[MATERIAL FOR THIS EXERCISE]
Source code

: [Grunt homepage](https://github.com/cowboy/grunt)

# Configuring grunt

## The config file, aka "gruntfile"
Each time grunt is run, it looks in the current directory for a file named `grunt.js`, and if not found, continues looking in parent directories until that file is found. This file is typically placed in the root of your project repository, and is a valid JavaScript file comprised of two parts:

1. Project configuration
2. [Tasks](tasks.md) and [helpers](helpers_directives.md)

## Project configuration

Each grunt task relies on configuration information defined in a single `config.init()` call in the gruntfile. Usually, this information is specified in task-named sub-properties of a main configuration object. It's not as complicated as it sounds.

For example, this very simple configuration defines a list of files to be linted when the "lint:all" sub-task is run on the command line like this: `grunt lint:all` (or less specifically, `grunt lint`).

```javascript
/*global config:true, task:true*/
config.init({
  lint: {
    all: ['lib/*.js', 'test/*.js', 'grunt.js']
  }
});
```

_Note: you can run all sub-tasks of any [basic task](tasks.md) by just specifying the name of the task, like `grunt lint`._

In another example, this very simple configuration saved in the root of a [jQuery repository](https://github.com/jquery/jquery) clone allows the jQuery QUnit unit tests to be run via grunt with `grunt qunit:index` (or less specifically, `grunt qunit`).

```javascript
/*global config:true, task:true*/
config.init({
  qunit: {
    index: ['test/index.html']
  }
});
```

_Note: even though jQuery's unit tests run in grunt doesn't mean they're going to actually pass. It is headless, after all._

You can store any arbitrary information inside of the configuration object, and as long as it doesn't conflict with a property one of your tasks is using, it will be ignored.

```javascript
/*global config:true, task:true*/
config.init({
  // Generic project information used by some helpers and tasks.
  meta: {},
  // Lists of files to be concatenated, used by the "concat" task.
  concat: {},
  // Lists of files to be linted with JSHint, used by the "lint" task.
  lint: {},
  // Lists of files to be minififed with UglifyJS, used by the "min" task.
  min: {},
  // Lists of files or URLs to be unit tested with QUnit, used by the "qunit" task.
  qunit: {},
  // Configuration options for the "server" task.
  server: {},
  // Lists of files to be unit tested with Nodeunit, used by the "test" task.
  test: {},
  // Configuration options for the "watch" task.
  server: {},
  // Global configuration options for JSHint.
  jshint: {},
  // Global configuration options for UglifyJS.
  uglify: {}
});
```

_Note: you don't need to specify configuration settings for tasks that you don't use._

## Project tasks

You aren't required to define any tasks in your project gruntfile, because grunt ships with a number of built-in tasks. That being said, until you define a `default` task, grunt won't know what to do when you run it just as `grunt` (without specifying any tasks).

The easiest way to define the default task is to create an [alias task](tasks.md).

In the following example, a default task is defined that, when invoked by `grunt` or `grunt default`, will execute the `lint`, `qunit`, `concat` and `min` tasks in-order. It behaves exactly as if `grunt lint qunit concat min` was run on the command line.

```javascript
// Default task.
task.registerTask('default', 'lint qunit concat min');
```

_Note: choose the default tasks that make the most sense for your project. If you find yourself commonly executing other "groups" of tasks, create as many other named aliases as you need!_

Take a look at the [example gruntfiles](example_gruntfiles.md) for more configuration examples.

[THE TASK] Which lines above include "just"? Show each of them by copying it.

[RESPONSE BELOW]
_Note: you can run all sub-tasks of any [basic task](tasks.md) by just specifying the name of the task, like `grunt lint`._
You aren't required to define any tasks in your project gruntfile, because grunt ships with a number of built-in tasks. That being said, until you define a `default` task, grunt won't know what to do when you run it just as `grunt` (without specifying any tasks).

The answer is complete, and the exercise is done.